Is there an upper limit N_max known a priori? If so, you could launch a kernel with N_max blocks, passing in a pointer to d_s. The threads in each block would check their block index against d_s (which contains N) and exit immediately if the block index is greater than the contents of d_s (i.e. N).
Anyways the value should be cached in the L1 and L2 cache so it shouldn’t require a global read more than a few times. When a new block is launched on a given SM it can query whether or not to run based on the data in the L1 cache.

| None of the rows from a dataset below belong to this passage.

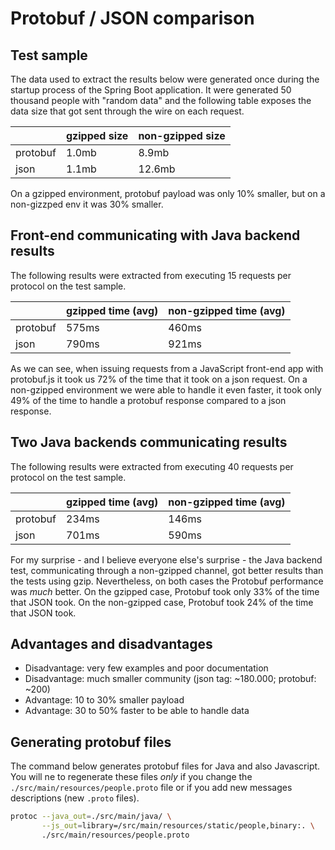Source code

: # Protobuf / JSON comparison

## Test sample

The data used to extract the results below were generated once during the startup process of the Spring Boot application.
It were generated 50 thousand people with "random data" and the following table exposes the data size that got sent through
the wire on each request.

|          | gzipped size | non-gzipped size |
|----------|--------------|------------------|
| protobuf |     1.0mb    |       8.9mb      |
| json     |     1.1mb    |      12.6mb      |

On a gzipped environment, protobuf payload was only 10% smaller, but on a non-gizzped env it was 30% smaller.

## Front-end communicating with Java backend results

The following results were extracted from executing 15 requests per protocol on the test sample.

|          | gzipped time (avg) | non-gzipped time (avg) |
|----------|--------------|------------------|
| protobuf |     575ms    |       460ms      |
| json     |     790ms    |       921ms      |

As we can see, when issuing requests from a JavaScript front-end app with protobuf.js it took us 72% of the time that 
it took on a json request. On a non-gzipped environment we were able to handle it even faster, it took only 49% of the 
time to handle a protobuf response compared to a json response.

## Two Java backends communicating results

The following results were extracted from executing 40 requests per protocol on the test sample.

|          | gzipped time (avg) | non-gzipped time (avg) |
|----------|--------------|------------------|
| protobuf |     234ms    |       146ms      |
| json     |     701ms    |       590ms      |

For my surprise - and I believe everyone else's surprise - the Java backend test, communicating through a non-gzipped 
channel, got better results than the tests using gzip. Nevertheless, on both cases the Protobuf performance was *much*
better. On the gzipped case, Protobuf took only 33% of the time that JSON took. On the non-gzipped case, Protobuf took
24% of the time that JSON took.

## Advantages and disadvantages

- Disadvantage: very few examples and poor documentation
- Disadvantage: much smaller community (json tag: ~180.000; protobuf: ~200)
- Advantage: 10 to 30% smaller payload
- Advantage: 30 to 50% faster to be able to handle data

## Generating protobuf files

The command below generates protobuf files for Java and also Javascript. You will ne to regenerate these files *only* if
you change the `./src/main/resources/people.proto` file or if you add new messages descriptions (new `.proto` files).

```bash
protoc --java_out=./src/main/java/ \
       --js_out=library=/src/main/resources/static/people,binary:. \
       ./src/main/resources/people.proto
```
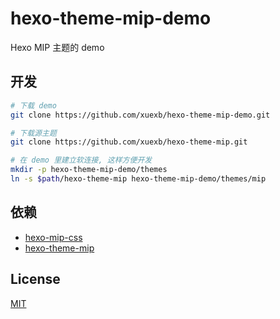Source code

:# hexo-theme-mip-demo

Hexo MIP 主题的 demo

## 开发

``` bash
# 下载 demo
git clone https://github.com/xuexb/hexo-theme-mip-demo.git

# 下载源主题
git clone https://github.com/xuexb/hexo-theme-mip.git

# 在 demo 里建立软连接, 这样方便开发
mkdir -p hexo-theme-mip-demo/themes
ln -s $path/hexo-theme-mip hexo-theme-mip-demo/themes/mip
```

## 依赖

- [hexo-mip-css](https://github.com/xuexb/hexo-mip-css)
- [hexo-theme-mip](https://github.com/xuexb/hexo-theme-mip)

## License

[MIT](./LICENSE)

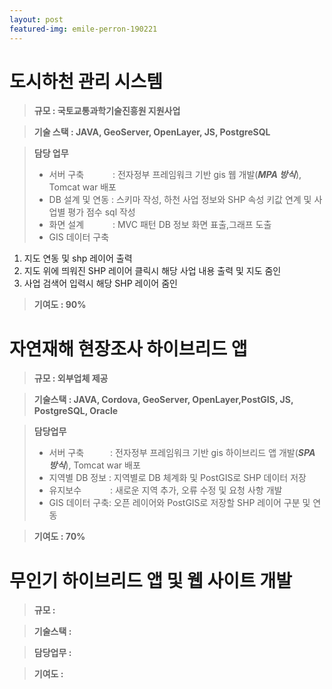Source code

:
 ```yaml
---
layout: post
featured-img: emile-perron-190221
---
```


도시하천 관리 시스템
======

> **규모 :  국토교통과학기술진흥원 지원사업**

> **기술 스택  :  JAVA, GeoServer, OpenLayer, JS, PostgreSQL**

> **담당 업무**  
> - 서버 구축 　　　: 전자정부 프레임워크 기반 gis 웹 개발(**_MPA 방식_**), Tomcat war 배포
> - DB 설계 및 연동 : 스키마 작성, 하천 사업 정보와 SHP 속성 키값 연계 및 사업별 평가 점수 sql 작성
> - 화면 설계 　　　:  MVC 패턴 DB 정보 화면 표출,그래프 도출
> - GIS 데이터 구축 
  1. 지도 연동 및 shp 레이어 출력
  2. 지도 위에 띄워진 SHP 레이어 클릭시 해당 사업 내용 출력 및 지도 줌인
  3. 사업 검색어 입력시 해당 SHP 레이어 줌인 

 > **기여도 : 90%**


자연재해 현장조사 하이브리드 앱
======

> **규모 : 외부업체 제공**

> **기술스택 :  JAVA, Cordova, GeoServer, OpenLayer,PostGIS, JS, PostgreSQL, Oracle**

> **담당업무**
> - 서버 구축　　　: 전자정부 프레임워크 기반 gis 하이브리드 앱 개발(**_SPA 방식_**), Tomcat war 배포
> - 지역별 DB 정보 : 지역별로 DB 체계화 및  PostGIS로 SHP 데이터 저장
> - 유지보수 　　　: 새로운 지역 추가, 오류 수정 및 요청 사항 개발
> - GIS 데이터 구축: 오픈 레이어와 PostGIS로 저장할  SHP 레이어 구분 및 연동

     
> **기여도 : 70%**


무인기 하이브리드 앱 및 웹 사이트 개발
======
> **규모 :** 

> **기술스택 :**

> **담당업무 :**

> **기여도 :** 
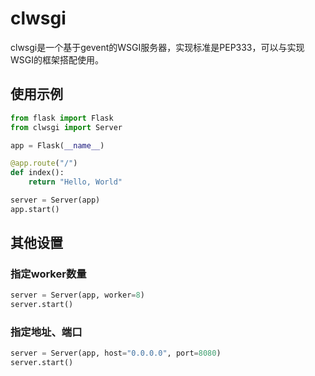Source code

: # clwsgi

clwsgi是一个基于gevent的WSGI服务器，实现标准是PEP333，可以与实现WSGI的框架搭配使用。

## 使用示例

```python
from flask import Flask
from clwsgi import Server

app = Flask(__name__)

@app.route("/")
def index():
    return "Hello, World"

server = Server(app)
app.start()
```

## 其他设置

### 指定worker数量

```python
server = Server(app, worker=8)
server.start()
```

### 指定地址、端口

```python
server = Server(app, host="0.0.0.0", port=8080)
server.start()
```

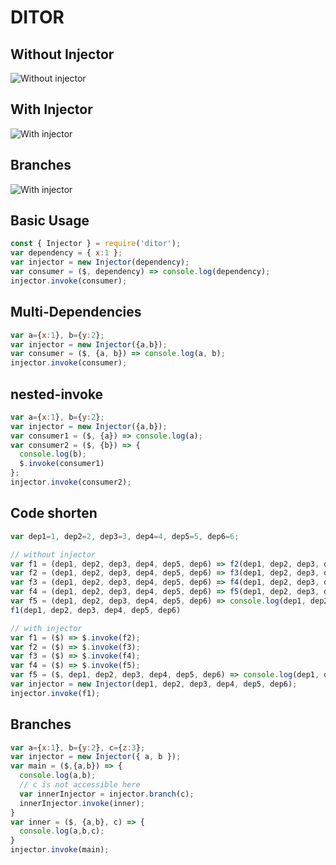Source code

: # DITOR
## Without Injector
![Without injector](https://cdn1.imggmi.com/uploads/2019/6/2/0a2c0510284b276cdf3322d48e360713-full.png)
## With Injector
![With injector](https://cdn1.imggmi.com/uploads/2019/6/2/41a3de492cff5c40f4ecc81dd65701fd-full.png)
## Branches
![With injector](https://cdn1.imggmi.com/uploads/2019/6/2/1e9e4a2227874769212f6f7496c1a9a9-full.png)


## Basic Usage
```javascript
const { Injector } = require('ditor');
var dependency = { x:1 };
var injector = new Injector(dependency);
var consumer = ($, dependency) => console.log(dependency);
injector.invoke(consumer);
```

## Multi-Dependencies
```javascript
var a={x:1}, b={y:2};
var injector = new Injector({a,b});
var consumer = ($, {a, b}) => console.log(a, b);
injector.invoke(consumer);
```

## nested-invoke
```javascript
var a={x:1}, b={y:2};
var injector = new Injector({a,b});
var consumer1 = ($, {a}) => console.log(a);
var consumer2 = ($, {b}) => {
  console.log(b);
  $.invoke(consumer1)
};
injector.invoke(consumer2);
```

## Code shorten
```javascript
var dep1=1, dep2=2, dep3=3, dep4=4, dep5=5, dep6=6;

// without injector
var f1 = (dep1, dep2, dep3, dep4, dep5, dep6) => f2(dep1, dep2, dep3, dep4, dep5, dep6);
var f2 = (dep1, dep2, dep3, dep4, dep5, dep6) => f3(dep1, dep2, dep3, dep4, dep5, dep6);
var f3 = (dep1, dep2, dep3, dep4, dep5, dep6) => f4(dep1, dep2, dep3, dep4, dep5, dep6);
var f4 = (dep1, dep2, dep3, dep4, dep5, dep6) => f5(dep1, dep2, dep3, dep4, dep5, dep6);
var f5 = (dep1, dep2, dep3, dep4, dep5, dep6) => console.log(dep1, dep2, dep3, dep4, dep5, dep6);
f1(dep1, dep2, dep3, dep4, dep5, dep6)

// with injector
var f1 = ($) => $.invoke(f2);
var f2 = ($) => $.invoke(f3);
var f3 = ($) => $.invoke(f4);
var f4 = ($) => $.invoke(f5);
var f5 = ($, dep1, dep2, dep3, dep4, dep5, dep6) => console.log(dep1, dep2, dep3, dep4, dep5, dep6);
var injector = new Injector(dep1, dep2, dep3, dep4, dep5, dep6);
injector.invoke(f1);
```

## Branches
```javascript
var a={x:1}, b={y:2}, c={z:3};
var injector = new Injector({ a, b });
var main = ($,{a,b}) => {
  console.log(a,b);
  // c is not accessible here
  var innerInjector = injector.branch(c);
  innerInjector.invoke(inner);
}
var inner = ($, {a,b}, c) => {
  console.log(a,b,c);
}
injector.invoke(main);
```
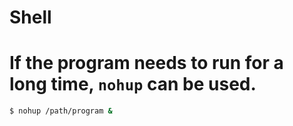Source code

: # Shell

# If the program needs to run for a long time, ```nohup``` can be used.

```bash
$ nohup /path/program &
```
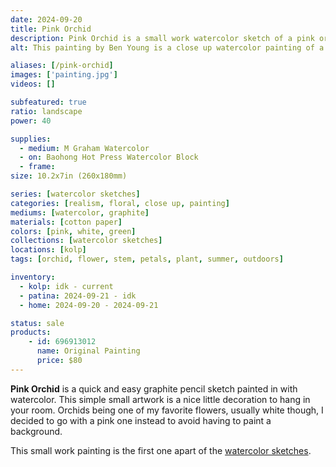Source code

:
 ```yaml
---
date: 2024-09-20
title: Pink Orchid
description: Pink Orchid is a small work watercolor sketch of a pink orchid flower.
alt: This painting by Ben Young is a close up watercolor painting of a pink orchid flower.

aliases: [/pink-orchid]
images: ['painting.jpg']
videos: []

subfeatured: true
ratio: landscape
power: 40

supplies:
  - medium: M Graham Watercolor
  - on: Baohong Hot Press Watercolor Block
  - frame: 
size: 10.2x7in (260x180mm)

series: [watercolor sketches]
categories: [realism, floral, close up, painting]
mediums: [watercolor, graphite]
materials: [cotton paper]
colors: [pink, white, green]
collections: [watercolor sketches]
locations: [kolp]
tags: [orchid, flower, stem, petals, plant, summer, outdoors]

inventory:
  - kolp: idk - current
  - patina: 2024-09-21 - idk
  - home: 2024-09-20 - 2024-09-21

status: sale
products:
    - id: 696913012
      name: Original Painting
      price: $80
---
```


**Pink Orchid** is a quick and easy graphite pencil sketch painted in with watercolor. This simple small artwork is a nice little decoration to hang in your room. Orchids being one of my favorite flowers, usually white though, I decided to go with a pink one instead to avoid having to paint a background.

<!--more-->

This small work painting is the first one apart of the [watercolor sketches](/collections/watercolor-sketches/).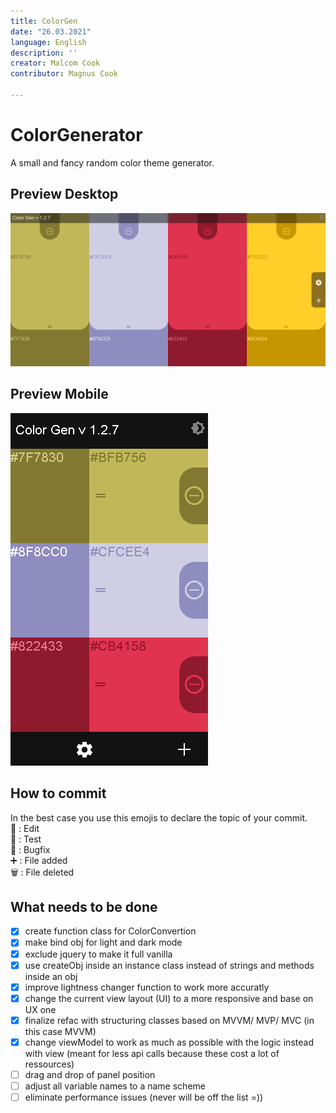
 ```yaml
---
title: ColorGen
date: "26.03.2021"
language: English 
description: ''
creator: Malcom Cook
contributor: Magnus Cook

---
```


# ColorGenerator

A small and fancy random color theme generator.

## Preview Desktop
![Image of latest ColorGen](https://github.com/LineageFalcon/ColorGenerator/blob/refac/ColorGen_v1.2.7.png)

## Preview Mobile
![Image of latest ColorGen Mobile](https://github.com/LineageFalcon/ColorGenerator/blob/refac/ColorGen_v1.2.7_Mobile.png)

## How to commit

In the best case you use this emojis to declare the topic of your commit.</br>
📝 : Edit</br>
🔧 : Test</br>
🐞 : Bugfix</br>
➕ : File added</br>
🗑️ : File deleted</br>

## What needs to be done

- [x] create function class for ColorConvertion
- [x] make bind obj for light and dark mode
- [x] exclude jquery to make it full vanilla
- [x] use createObj inside an instance class instead of strings and methods inside an obj
- [x] improve lightness changer function to work more accuratly
- [x] change the current view layout (UI) to a more responsive and base on UX one 
- [x] finalize refac with structuring classes based on MVVM/ MVP/ MVC (in this case MVVM)
- [x] change viewModel to work as much as possible with the logic instead with view (meant for less api calls because these cost a lot of ressources)
- [ ] drag and drop of panel position
- [ ] adjust all variable names to a name scheme
- [ ] eliminate performance issues (never will be off the list =))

No I wouldn’t think so. In the case of simple global fetches on Fermi arch the first say 15 blocks would do the actual global fetch ( which will store the value N in fast L1 cache), once the same SM context switches to a new block the data should remain in the L1 cache, meaning no new fetch is required.
The other option is to do a cudaMemcpyDeviceToDevice into constant memory space, which is quickly accessible by all blocks.
About “Hmm seems more like a hack to me than a solution” I would say you are definetly doing something a little out of the ordinary and if you want code that looks very streamlined and generic maybe you should go with mfatica’s suggestion.
Just cuMemcpyDtoH and launch with the normal mechanism. It’s not going to slow you down. It’s hardly worth trying the crazy ideas mentioned here. But it is interesting that Direct3D 11 (which is generally pretty bad for GPGPU) does actually have this feature: ID3D11DeviceContext::DispatchIndirect.